What the task asks: Look through the listing below, find every line with the string "COCO", and copy it.

Available data:
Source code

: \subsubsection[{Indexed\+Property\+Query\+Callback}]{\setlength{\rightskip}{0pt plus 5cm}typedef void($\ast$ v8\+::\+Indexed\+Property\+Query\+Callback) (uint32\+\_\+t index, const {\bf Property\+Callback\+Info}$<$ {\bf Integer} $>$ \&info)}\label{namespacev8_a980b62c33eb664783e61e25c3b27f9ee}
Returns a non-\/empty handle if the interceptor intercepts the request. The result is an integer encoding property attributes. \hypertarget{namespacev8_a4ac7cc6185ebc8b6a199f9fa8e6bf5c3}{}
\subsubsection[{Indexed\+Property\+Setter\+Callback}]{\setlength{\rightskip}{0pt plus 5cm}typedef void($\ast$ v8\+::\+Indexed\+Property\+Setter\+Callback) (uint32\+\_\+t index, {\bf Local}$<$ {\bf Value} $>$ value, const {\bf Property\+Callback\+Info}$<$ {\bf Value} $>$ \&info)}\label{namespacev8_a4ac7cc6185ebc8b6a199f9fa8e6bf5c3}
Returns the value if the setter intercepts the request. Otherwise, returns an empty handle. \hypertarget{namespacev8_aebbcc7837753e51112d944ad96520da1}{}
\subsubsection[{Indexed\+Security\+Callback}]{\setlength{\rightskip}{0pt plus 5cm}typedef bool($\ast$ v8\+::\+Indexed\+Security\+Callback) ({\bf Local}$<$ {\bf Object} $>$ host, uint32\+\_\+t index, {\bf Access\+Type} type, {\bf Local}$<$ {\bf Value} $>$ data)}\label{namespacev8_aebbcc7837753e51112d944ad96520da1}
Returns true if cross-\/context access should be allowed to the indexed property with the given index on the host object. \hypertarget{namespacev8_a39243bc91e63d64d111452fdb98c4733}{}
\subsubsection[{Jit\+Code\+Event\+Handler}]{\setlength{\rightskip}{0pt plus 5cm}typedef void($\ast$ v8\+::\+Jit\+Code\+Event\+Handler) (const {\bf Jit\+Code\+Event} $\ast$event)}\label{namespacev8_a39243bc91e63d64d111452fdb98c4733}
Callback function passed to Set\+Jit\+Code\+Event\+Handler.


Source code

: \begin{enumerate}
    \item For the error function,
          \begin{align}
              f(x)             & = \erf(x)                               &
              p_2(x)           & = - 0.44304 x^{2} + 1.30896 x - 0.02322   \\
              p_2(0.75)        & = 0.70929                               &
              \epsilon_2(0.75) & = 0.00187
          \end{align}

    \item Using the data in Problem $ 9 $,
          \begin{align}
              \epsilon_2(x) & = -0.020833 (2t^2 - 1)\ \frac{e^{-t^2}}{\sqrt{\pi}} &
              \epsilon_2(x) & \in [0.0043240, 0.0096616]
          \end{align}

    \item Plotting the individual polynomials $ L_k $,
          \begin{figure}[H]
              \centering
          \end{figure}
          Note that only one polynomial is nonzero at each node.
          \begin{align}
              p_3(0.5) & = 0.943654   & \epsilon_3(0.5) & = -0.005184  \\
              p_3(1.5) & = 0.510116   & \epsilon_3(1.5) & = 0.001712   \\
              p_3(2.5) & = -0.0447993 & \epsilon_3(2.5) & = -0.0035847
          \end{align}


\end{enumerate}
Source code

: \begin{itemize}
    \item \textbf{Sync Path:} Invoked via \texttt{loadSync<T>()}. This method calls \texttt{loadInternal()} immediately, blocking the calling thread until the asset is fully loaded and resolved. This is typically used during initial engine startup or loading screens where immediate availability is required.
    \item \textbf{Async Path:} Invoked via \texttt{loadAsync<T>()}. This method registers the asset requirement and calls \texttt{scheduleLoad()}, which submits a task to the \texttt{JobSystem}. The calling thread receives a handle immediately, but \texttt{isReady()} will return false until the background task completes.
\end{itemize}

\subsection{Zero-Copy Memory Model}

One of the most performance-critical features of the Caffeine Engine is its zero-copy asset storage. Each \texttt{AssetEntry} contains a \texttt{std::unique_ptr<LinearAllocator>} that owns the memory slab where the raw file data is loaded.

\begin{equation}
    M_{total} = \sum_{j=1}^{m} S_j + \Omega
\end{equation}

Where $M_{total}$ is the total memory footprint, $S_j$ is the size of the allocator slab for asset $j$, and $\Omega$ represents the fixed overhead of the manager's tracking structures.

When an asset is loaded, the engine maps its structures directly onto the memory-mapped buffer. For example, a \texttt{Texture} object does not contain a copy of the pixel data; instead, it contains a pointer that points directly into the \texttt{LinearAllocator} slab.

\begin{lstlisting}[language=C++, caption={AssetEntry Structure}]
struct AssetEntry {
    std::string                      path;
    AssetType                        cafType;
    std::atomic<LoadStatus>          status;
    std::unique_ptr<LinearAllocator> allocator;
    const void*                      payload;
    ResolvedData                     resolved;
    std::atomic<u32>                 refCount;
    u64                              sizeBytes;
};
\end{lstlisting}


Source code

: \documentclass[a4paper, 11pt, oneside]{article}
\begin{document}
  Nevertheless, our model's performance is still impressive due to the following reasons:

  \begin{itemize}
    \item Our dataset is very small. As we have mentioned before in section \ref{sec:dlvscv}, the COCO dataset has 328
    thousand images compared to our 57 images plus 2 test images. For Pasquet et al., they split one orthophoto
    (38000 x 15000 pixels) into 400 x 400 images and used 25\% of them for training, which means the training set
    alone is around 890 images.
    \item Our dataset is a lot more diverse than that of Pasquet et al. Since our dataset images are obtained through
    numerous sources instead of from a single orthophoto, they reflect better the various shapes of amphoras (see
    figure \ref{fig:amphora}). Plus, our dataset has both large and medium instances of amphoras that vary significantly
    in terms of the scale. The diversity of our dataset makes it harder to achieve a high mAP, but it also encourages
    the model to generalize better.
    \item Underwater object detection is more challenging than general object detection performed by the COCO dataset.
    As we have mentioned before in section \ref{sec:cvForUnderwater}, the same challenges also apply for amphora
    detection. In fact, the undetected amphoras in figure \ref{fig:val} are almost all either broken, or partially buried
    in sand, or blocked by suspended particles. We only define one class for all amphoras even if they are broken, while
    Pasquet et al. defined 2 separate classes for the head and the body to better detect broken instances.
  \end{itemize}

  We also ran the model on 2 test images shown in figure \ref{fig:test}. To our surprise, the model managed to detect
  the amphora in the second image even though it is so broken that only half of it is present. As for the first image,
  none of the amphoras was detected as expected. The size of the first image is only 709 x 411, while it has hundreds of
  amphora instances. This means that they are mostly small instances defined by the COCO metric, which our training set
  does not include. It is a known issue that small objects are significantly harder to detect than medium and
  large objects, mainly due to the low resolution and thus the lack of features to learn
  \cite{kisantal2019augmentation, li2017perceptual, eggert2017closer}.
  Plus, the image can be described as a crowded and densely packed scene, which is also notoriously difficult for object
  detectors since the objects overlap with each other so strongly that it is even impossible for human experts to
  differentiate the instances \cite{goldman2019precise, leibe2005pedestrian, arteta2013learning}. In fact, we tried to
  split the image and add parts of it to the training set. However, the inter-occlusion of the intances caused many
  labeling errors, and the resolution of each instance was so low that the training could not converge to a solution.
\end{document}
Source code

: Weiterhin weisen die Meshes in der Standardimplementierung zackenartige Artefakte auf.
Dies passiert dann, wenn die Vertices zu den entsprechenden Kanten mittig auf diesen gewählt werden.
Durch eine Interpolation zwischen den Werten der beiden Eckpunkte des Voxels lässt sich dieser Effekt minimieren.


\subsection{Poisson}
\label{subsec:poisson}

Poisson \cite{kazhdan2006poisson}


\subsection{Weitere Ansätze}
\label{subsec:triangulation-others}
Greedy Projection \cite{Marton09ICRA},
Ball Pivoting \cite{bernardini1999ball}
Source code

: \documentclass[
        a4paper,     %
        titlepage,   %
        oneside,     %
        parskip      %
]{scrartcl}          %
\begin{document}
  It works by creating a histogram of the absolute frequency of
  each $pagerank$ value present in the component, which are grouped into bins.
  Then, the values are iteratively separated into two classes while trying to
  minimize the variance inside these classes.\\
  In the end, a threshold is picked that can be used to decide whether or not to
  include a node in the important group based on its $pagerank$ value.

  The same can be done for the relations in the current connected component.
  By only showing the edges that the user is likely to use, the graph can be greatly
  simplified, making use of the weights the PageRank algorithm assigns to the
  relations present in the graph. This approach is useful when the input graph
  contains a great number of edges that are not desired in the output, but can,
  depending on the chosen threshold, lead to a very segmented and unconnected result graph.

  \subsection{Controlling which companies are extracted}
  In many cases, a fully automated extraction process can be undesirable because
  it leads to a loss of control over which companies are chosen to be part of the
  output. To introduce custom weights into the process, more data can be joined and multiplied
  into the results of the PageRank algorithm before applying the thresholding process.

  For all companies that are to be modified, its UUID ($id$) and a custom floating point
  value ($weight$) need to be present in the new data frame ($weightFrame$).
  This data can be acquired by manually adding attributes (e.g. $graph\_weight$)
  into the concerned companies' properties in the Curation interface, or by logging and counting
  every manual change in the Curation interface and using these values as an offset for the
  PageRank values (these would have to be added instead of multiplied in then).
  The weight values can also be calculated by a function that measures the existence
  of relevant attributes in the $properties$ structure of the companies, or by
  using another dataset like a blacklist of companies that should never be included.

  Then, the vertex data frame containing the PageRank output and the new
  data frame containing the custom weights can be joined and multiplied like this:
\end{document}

Answer section:
    \item Our dataset is very small. As we have mentioned before in section \ref{sec:dlvscv}, the COCO dataset has 328
    \item Underwater object detection is more challenging than general object detection performed by the COCO dataset.
  amphora instances. This means that they are mostly small instances defined by the COCO metric, which our training set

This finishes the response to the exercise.